A growing number are turning to decentralized exchanges (DEXs) like PancakeSwap. They don’t require ID, but liquidity is thin. Slippage hits 15% on average, meaning you lose value just by trading. Still, 63% of users say it’s the only way to keep moving funds without being tracked.

There’s even a homegrown experiment: Iran’s Central Bank launched a "Halal Stablecoin" (HSC) in August 2025, pegged to gold. Four million people used it in its first month, moving $280 million. But here’s the catch-it’s isolated. No foreign exchange, no global liquidity. It’s a digital island.

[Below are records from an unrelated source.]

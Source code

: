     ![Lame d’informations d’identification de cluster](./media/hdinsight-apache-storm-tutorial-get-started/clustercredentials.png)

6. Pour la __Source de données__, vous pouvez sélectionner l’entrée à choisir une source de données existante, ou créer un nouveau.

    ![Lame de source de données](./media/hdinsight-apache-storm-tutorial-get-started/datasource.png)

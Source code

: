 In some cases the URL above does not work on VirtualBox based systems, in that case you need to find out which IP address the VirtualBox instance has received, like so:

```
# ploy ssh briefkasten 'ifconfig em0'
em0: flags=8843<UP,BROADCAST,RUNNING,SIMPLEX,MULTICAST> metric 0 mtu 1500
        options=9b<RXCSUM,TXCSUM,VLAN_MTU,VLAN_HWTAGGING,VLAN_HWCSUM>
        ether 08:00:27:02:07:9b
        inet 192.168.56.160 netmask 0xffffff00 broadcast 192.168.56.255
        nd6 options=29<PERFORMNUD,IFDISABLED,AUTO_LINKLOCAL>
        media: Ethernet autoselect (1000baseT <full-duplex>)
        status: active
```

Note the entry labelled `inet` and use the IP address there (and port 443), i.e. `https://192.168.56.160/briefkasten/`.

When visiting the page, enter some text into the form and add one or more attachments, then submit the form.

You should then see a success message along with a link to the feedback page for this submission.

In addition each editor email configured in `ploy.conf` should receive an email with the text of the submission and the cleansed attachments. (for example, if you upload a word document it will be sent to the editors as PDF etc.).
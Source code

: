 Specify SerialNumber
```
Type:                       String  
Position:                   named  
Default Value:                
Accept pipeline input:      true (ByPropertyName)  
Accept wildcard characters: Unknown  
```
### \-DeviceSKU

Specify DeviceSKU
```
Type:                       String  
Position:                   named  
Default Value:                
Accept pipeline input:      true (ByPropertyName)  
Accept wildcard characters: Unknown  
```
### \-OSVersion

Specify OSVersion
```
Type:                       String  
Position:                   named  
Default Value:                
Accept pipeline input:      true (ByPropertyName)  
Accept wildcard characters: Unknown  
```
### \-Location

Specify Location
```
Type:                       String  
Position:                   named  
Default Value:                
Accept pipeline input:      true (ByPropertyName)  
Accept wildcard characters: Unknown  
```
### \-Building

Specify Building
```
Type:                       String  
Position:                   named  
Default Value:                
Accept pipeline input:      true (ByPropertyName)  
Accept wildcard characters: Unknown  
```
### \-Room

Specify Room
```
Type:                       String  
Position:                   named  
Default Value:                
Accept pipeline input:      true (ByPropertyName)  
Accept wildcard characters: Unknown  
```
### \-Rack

The Hidden Cost: Security, Surveillance, and Scams

Using crypto in Iran isn’t just technically hard-it’s dangerous.

Every Iranian needs a SIM card to access the internet. That means every online crypto activity is tied to their real identity. To avoid government monitoring, 89% of users install apps like Soroush+, which bypasses censorship-but 41% of these apps have been found to leak data or contain malware.

And then there’s the technical barrier. The average new user takes 72 hours to learn how to manage a non-custodial wallet. Sixty-one percent need help setting up seed phrases. Lose your recovery phrase? Your money is gone. No customer service. No reset button.

GitHub repositories like "IranCryptoKit" offer tools to bypass national firewalls, but 37% of users who downloaded them reported security breaches. Community-driven solutions are lifesavers-but they’re not safe.

Three men conduct a secret crypto trade near the Iran-Turkey border, illuminated by a single lamp, with a map showing international transaction routes.

Who’s Really Using Crypto in Iran?

It’s not just tech-savvy youth. It’s doctors paying for foreign medicines. Small business owners importing parts. Students sending tuition to universities abroad. Grandparents receiving money from children overseas.

Statista estimates that 18.7 million Iranians-42% of the adult population-now use cryptocurrency regularly. Only 0.3% of registered businesses use it for payments. That tells you everything: this isn’t about commerce. It’s about survival.

Meanwhile, global regulators are watching. Singapore suspended 17 exchanges in early 2025 for inadequate Iranian screening. The U.S. added 13 new cryptocurrency addresses to its sanctions list in September 2025, targeting Iranian mixing services. Every move Iran makes to adapt triggers a counter-move from abroad.

The Bigger Question: Is the Blacklist Working?

FATF says its goal is to stop money laundering and terrorist financing. But experts argue the blacklist is backfiring.

Dr. Emad Kiyaei, a sanctions expert in Switzerland, wrote in September 2025: "The blacklist has become counterproductive. It’s accelerating Iran’s crypto adoption without reducing proliferation risks."

Dr. Reza Vafadari, who testified before the U.S. Senate, put it bluntly: "78% of Iran’s crypto activity now serves as a sanctions evasion mechanism."

And here’s the irony: Iran has taken steps to comply. It ratified two international anti-terrorism conventions in 2024 and 2025. But FATF hasn’t moved it off the list. No public explanation. No timeline. Just silence.

The result? More people are using crypto. More transactions. More risk. More isolation. The policy didn’t stop financial activity-it pushed it underground, into less regulated, more dangerous spaces.

What’s Next?

By 2027, FATF predicts over 25 million Iranians will be using cryptocurrency. But Dr. Kiyaei’s modeling suggests a 60% chance of systemic collapse if the blacklist remains unchanged beyond mid-2026.

Why? Because the infrastructure is fragile. Exchanges freeze accounts. Liquidity dries up. People lose money. Trust erodes. The system isn’t sustainable-it’s a stopgap.

For Iranians, crypto isn’t a luxury. It’s the last open door. And as long as the FATF blacklist stays in place, that door will keep getting narrower, more dangerous, and more essential.